TASK INPUT

*** Block opens ***

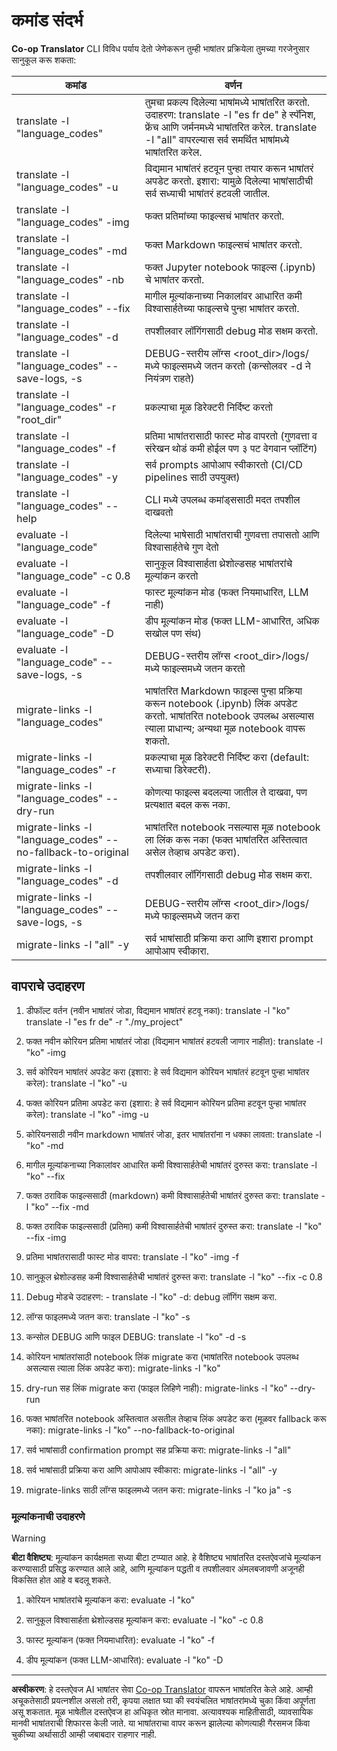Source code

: <!--
CO_OP_TRANSLATOR_METADATA:
{
  "original_hash": "a6cddf5e9648ef0bba0de7eb07e74cf1",
  "translation_date": "2025-10-15T02:49:51+00:00",
  "source_file": "getting_started/command-reference.md",
  "language_code": "mr"
}
-->
# कमांड संदर्भ

**Co-op Translator** CLI विविध पर्याय देतो जेणेकरून तुम्ही भाषांतर प्रक्रियेला तुमच्या गरजेनुसार सानुकूल करू शकता:

कमांड                                       | वर्णन
---------------------------------------------|-------------------------------------------------------------------------------------------------------------------------------------------------------------------------------------------------------
translate -l "language_codes"                | तुमचा प्रकल्प दिलेल्या भाषांमध्ये भाषांतरित करतो. उदाहरण: translate -l "es fr de" हे स्पॅनिश, फ्रेंच आणि जर्मनमध्ये भाषांतरित करेल. translate -l "all" वापरल्यास सर्व समर्थित भाषांमध्ये भाषांतरित करेल.
translate -l "language_codes" -u             | विद्यमान भाषांतरं हटवून पुन्हा तयार करून भाषांतरं अपडेट करतो. इशारा: यामुळे दिलेल्या भाषांसाठीची सर्व सध्याची भाषांतरं हटवली जातील.
translate -l "language_codes" -img           | फक्त प्रतिमांच्या फाइल्सचं भाषांतर करतो.
translate -l "language_codes" -md            | फक्त Markdown फाइल्सचं भाषांतर करतो.
translate -l "language_codes" -nb            | फक्त Jupyter notebook फाइल्स (.ipynb) चे भाषांतर करतो.
translate -l "language_codes" --fix          | मागील मूल्यांकनाच्या निकालांवर आधारित कमी विश्वासार्हतेच्या फाइल्सचे पुन्हा भाषांतर करतो.
translate -l "language_codes" -d             | तपशीलवार लॉगिंगसाठी debug मोड सक्षम करतो.
translate -l "language_codes" --save-logs, -s| DEBUG-स्तरीय लॉग्स <root_dir>/logs/ मध्ये फाइल्समध्ये जतन करतो (कन्सोलवर -d ने नियंत्रण राहते)
translate -l "language_codes" -r "root_dir"  | प्रकल्पाचा मूळ डिरेक्टरी निर्दिष्ट करतो
translate -l "language_codes" -f             | प्रतिमा भाषांतरासाठी फास्ट मोड वापरतो (गुणवत्ता व संरेखन थोडं कमी होईल पण ३ पट वेगवान प्लॉटिंग)
translate -l "language_codes" -y             | सर्व prompts आपोआप स्वीकारतो (CI/CD pipelines साठी उपयुक्त)
translate -l "language_codes" --help         | CLI मध्ये उपलब्ध कमांड्ससाठी मदत तपशील दाखवतो
evaluate -l "language_code"                  | दिलेल्या भाषेसाठी भाषांतराची गुणवत्ता तपासतो आणि विश्वासार्हतेचे गुण देतो
evaluate -l "language_code" -c 0.8           | सानुकूल विश्वासार्हता थ्रेशोल्डसह भाषांतरांचे मूल्यांकन करतो
evaluate -l "language_code" -f               | फास्ट मूल्यांकन मोड (फक्त नियमाधारित, LLM नाही)
evaluate -l "language_code" -D               | डीप मूल्यांकन मोड (फक्त LLM-आधारित, अधिक सखोल पण संथ)
evaluate -l "language_code" --save-logs, -s  | DEBUG-स्तरीय लॉग्स <root_dir>/logs/ मध्ये फाइल्समध्ये जतन करतो
migrate-links -l "language_codes"            | भाषांतरित Markdown फाइल्स पुन्हा प्रक्रिया करून notebook (.ipynb) लिंक अपडेट करतो. भाषांतरित notebook उपलब्ध असल्यास त्याला प्राधान्य; अन्यथा मूळ notebook वापरू शकतो.
migrate-links -l "language_codes" -r         | प्रकल्पाचा मूळ डिरेक्टरी निर्दिष्ट करा (default: सध्याचा डिरेक्टरी).
migrate-links -l "language_codes" --dry-run  | कोणत्या फाइल्स बदलल्या जातील ते दाखवा, पण प्रत्यक्षात बदल करू नका.
migrate-links -l "language_codes" --no-fallback-to-original | भाषांतरित notebook नसल्यास मूळ notebook ला लिंक करू नका (फक्त भाषांतरित अस्तित्वात असेल तेव्हाच अपडेट करा).
migrate-links -l "language_codes" -d         | तपशीलवार लॉगिंगसाठी debug मोड सक्षम करा.
migrate-links -l "language_codes" --save-logs, -s | DEBUG-स्तरीय लॉग्स <root_dir>/logs/ मध्ये फाइल्समध्ये जतन करा
migrate-links -l "all" -y                     | सर्व भाषांसाठी प्रक्रिया करा आणि इशारा prompt आपोआप स्वीकारा.

## वापराचे उदाहरण

  1. डीफॉल्ट वर्तन (नवीन भाषांतरं जोडा, विद्यमान भाषांतरं हटवू नका):   translate -l "ko"    translate -l "es fr de" -r "./my_project"

  2. फक्त नवीन कोरियन प्रतिमा भाषांतरं जोडा (विद्यमान भाषांतरं हटवली जाणार नाहीत):    translate -l "ko" -img

  3. सर्व कोरियन भाषांतरं अपडेट करा (इशारा: हे सर्व विद्यमान कोरियन भाषांतरं हटवून पुन्हा भाषांतर करेल):    translate -l "ko" -u

  4. फक्त कोरियन प्रतिमा अपडेट करा (इशारा: हे सर्व विद्यमान कोरियन प्रतिमा हटवून पुन्हा भाषांतर करेल):    translate -l "ko" -img -u

  5. कोरियनसाठी नवीन markdown भाषांतरं जोडा, इतर भाषांतरांना न धक्का लावता:    translate -l "ko" -md

  6. मागील मूल्यांकनाच्या निकालांवर आधारित कमी विश्वासार्हतेची भाषांतरं दुरुस्त करा: translate -l "ko" --fix

  7. फक्त ठराविक फाइल्ससाठी (markdown) कमी विश्वासार्हतेची भाषांतरं दुरुस्त करा: translate -l "ko" --fix -md

  8. फक्त ठराविक फाइल्ससाठी (प्रतिमा) कमी विश्वासार्हतेची भाषांतरं दुरुस्त करा: translate -l "ko" --fix -img

  9. प्रतिमा भाषांतरासाठी फास्ट मोड वापरा:    translate -l "ko" -img -f

  10. सानुकूल थ्रेशोल्डसह कमी विश्वासार्हतेची भाषांतरं दुरुस्त करा: translate -l "ko" --fix -c 0.8

  11. Debug मोडचे उदाहरण: - translate -l "ko" -d: debug लॉगिंग सक्षम करा.
  12. लॉग्स फाइलमध्ये जतन करा: translate -l "ko" -s
  13. कन्सोल DEBUG आणि फाइल DEBUG: translate -l "ko" -d -s

  14. कोरियन भाषांतरांसाठी notebook लिंक migrate करा (भाषांतरित notebook उपलब्ध असल्यास त्याला लिंक अपडेट करा):    migrate-links -l "ko"

  15. dry-run सह लिंक migrate करा (फाइल लिहिणे नाही):    migrate-links -l "ko" --dry-run

  16. फक्त भाषांतरित notebook अस्तित्वात असतील तेव्हाच लिंक अपडेट करा (मूळवर fallback करू नका):    migrate-links -l "ko" --no-fallback-to-original

  17. सर्व भाषांसाठी confirmation prompt सह प्रक्रिया करा:    migrate-links -l "all"

  18. सर्व भाषांसाठी प्रक्रिया करा आणि आपोआप स्वीकारा:    migrate-links -l "all" -y
  19. migrate-links साठी लॉग्स फाइलमध्ये जतन करा:    migrate-links -l "ko ja" -s

### मूल्यांकनाची उदाहरणे

> [!WARNING]  
> **बीटा वैशिष्ट्य**: मूल्यांकन कार्यक्षमता सध्या बीटा टप्प्यात आहे. हे वैशिष्ट्य भाषांतरित दस्तऐवजांचे मूल्यांकन करण्यासाठी प्रसिद्ध करण्यात आले आहे, आणि मूल्यांकन पद्धती व तपशीलवार अंमलबजावणी अजूनही विकसित होत आहे व बदलू शकते.

  1. कोरियन भाषांतरांचे मूल्यांकन करा: evaluate -l "ko"

  2. सानुकूल विश्वासार्हता थ्रेशोल्डसह मूल्यांकन करा: evaluate -l "ko" -c 0.8

  3. फास्ट मूल्यांकन (फक्त नियमाधारित): evaluate -l "ko" -f

  4. डीप मूल्यांकन (फक्त LLM-आधारित): evaluate -l "ko" -D

---

**अस्वीकरण**:
हे दस्तऐवज AI भाषांतर सेवा [Co-op Translator](https://github.com/Azure/co-op-translator) वापरून भाषांतरित केले आहे. आम्ही अचूकतेसाठी प्रयत्नशील असलो तरी, कृपया लक्षात घ्या की स्वयंचलित भाषांतरांमध्ये चुका किंवा अपूर्णता असू शकतात. मूळ भाषेतील दस्तऐवज हा अधिकृत स्रोत मानावा. अत्यावश्यक माहितीसाठी, व्यावसायिक मानवी भाषांतराची शिफारस केली जाते. या भाषांतराचा वापर करून झालेल्या कोणत्याही गैरसमज किंवा चुकीच्या अर्थासाठी आम्ही जबाबदार राहणार नाही.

*** Block closes ***

WHAT THE TASK ASKS
All lines above from the line with "विश्वासार्हतेचे गुण देतो" through the line with "notebook वापरू शकतो.", both included, are to be set down exactly, with nothing else.

SOLUTION
evaluate -l "language_code"                  | दिलेल्या भाषेसाठी भाषांतराची गुणवत्ता तपासतो आणि विश्वासार्हतेचे गुण देतो
evaluate -l "language_code" -c 0.8           | सानुकूल विश्वासार्हता थ्रेशोल्डसह भाषांतरांचे मूल्यांकन करतो
evaluate -l "language_code" -f               | फास्ट मूल्यांकन मोड (फक्त नियमाधारित, LLM नाही)
evaluate -l "language_code" -D               | डीप मूल्यांकन मोड (फक्त LLM-आधारित, अधिक सखोल पण संथ)
evaluate -l "language_code" --save-logs, -s  | DEBUG-स्तरीय लॉग्स <root_dir>/logs/ मध्ये फाइल्समध्ये जतन करतो
migrate-links -l "language_codes"            | भाषांतरित Markdown फाइल्स पुन्हा प्रक्रिया करून notebook (.ipynb) लिंक अपडेट करतो. भाषांतरित notebook उपलब्ध असल्यास त्याला प्राधान्य; अन्यथा मूळ notebook वापरू शकतो.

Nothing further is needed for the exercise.